[FIX] Native FSDP precision + tests #12985

SeanNaren · 2022-05-05T15:30:29Z

What does this PR do?

After merging the above-associated PR and trying to use Native FSDP, I noticed there were many things wrong.

Tests were not being run as GPU CI uses 1.8.x PyTorch (LTS). This is an issue that is being resolved by potentially introducing an additional GPU run for PyTorch Latest. This meant the tests were not running, and they were all failing
1.11 FSDP seems to be broken in various ways, with state_dict saving/loading issues + no mixed precision. So many fixes have come out for 1.12 (nightly) that no user really should be using 1.11, and be using 1.12 FSDP.
The native precision plugin was not selected when using Native FSDP.

This PR addresses 2 & 3, however, 1 remains a separate issue. I've run each test individually to ensure the integration works (as well as updated it a bit, and introduced mixed-precision support which was missing). I've also moved the requirement to 1.12dev, which will work for PyTorch Nightly.

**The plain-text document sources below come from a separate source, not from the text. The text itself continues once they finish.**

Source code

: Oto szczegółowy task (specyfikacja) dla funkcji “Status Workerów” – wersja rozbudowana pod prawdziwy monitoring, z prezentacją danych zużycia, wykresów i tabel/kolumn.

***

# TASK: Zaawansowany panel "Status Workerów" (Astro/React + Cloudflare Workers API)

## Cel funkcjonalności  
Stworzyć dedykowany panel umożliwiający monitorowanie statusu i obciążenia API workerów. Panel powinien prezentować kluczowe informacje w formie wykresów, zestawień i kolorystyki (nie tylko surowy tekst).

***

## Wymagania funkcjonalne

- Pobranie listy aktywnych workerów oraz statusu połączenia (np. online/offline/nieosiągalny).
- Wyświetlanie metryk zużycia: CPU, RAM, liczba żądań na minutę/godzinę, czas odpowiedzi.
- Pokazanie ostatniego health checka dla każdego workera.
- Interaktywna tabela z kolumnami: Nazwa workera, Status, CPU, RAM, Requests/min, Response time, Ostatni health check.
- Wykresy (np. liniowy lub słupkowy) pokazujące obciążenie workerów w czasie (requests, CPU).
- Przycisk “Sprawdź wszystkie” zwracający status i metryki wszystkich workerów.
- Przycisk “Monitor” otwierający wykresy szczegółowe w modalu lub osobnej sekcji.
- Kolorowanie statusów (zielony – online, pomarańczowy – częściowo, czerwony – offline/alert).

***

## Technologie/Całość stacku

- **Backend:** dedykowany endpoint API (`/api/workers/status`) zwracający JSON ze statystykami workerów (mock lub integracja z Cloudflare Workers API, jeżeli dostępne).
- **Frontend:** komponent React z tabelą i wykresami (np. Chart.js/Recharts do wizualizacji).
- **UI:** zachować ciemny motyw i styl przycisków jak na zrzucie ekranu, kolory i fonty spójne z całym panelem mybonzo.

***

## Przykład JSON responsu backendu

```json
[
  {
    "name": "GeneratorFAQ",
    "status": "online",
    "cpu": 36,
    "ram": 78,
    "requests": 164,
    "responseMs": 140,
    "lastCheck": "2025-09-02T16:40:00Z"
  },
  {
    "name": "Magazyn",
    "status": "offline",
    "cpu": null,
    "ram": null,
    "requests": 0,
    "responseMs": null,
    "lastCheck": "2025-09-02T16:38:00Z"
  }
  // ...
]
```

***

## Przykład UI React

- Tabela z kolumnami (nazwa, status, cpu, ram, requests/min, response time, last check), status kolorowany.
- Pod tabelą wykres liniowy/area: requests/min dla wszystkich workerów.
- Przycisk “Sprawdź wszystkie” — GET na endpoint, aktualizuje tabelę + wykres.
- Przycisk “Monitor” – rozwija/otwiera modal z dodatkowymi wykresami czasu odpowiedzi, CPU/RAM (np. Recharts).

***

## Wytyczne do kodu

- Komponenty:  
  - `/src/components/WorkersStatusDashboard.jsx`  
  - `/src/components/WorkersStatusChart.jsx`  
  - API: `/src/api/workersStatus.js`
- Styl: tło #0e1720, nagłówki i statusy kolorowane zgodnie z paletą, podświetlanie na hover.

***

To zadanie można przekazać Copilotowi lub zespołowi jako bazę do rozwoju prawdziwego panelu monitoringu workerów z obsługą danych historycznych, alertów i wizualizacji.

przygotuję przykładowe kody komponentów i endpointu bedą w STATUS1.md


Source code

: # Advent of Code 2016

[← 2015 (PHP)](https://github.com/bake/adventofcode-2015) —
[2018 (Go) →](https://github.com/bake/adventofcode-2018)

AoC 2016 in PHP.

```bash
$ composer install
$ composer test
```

Does your PR introduce any breaking changes? If yes, please list them.

Before submitting

Was this discussed/approved via a GitHub issue? (not for typos and docs)
Did you read the contributor guideline, Pull Request section?
Did you make sure your PR does only one thing, instead of bundling different changes together?
Did you make sure to update the documentation with your changes? (if necessary)
Did you write any new necessary tests? (not for typos and docs)
Did you verify new and existing tests pass locally with your changes?
Did you list all the breaking changes introduced by this pull request?
Did you update the CHANGELOG? (not for typos, docs, test updates, or minor internal changes/refactors)

PR review

Anyone in the community is welcome to review the PR.
Before you start reviewing, make sure you have read the review guidelines. In short, see the following bullet-list:

Is this pull request ready for review? (if not, please submit in draft mode)
Check that all items from Before submitting are resolved
Make sure the title is self-explanatory and the description concisely explains the PR
Add labels and milestones (and optionally projects) to the PR so it can be classified

Did you have fun?

Make sure you had fun coding 🙃

cc @Borda @tchaton @rohitgr7 @otaj

tests/strategies/test_ddp_fully_sharded_native.py

SeanNaren · 2022-05-06T14:51:40Z

These tests were seriously broken 😅

There is an error in the test and integration currently. Going to push some changes to support the subprocess launcher + make the tests fail.

SeanNaren · 2022-05-11T09:41:22Z

After some thought, I think I've reached a consensus:

Let's wait for 1.12 to be released, and revisit this PR when tests start failing (if we GPU test latest). Given past experience with BFloat16, I think its best to hold off trying to stabilize the API till the major release is out. If people end up trying to use FSDP native, we can point them to this PR for a fixed version.

for more information, see https://pre-commit.ci

sisilmehta2000 · 2022-06-22T17:47:37Z

Most of the code is gated by the PYTORCH_1_12 flag. So then should we just land this before the PyTD 1.12 is released? cc @SeanNaren

rohan-varma · 2022-07-18T17:40:52Z

@SeanNaren is there any plan to revisit this PR now that 1.12 is landed? Would be great to have the subprocess launcher and the additional features (mixed precision) for FSDP.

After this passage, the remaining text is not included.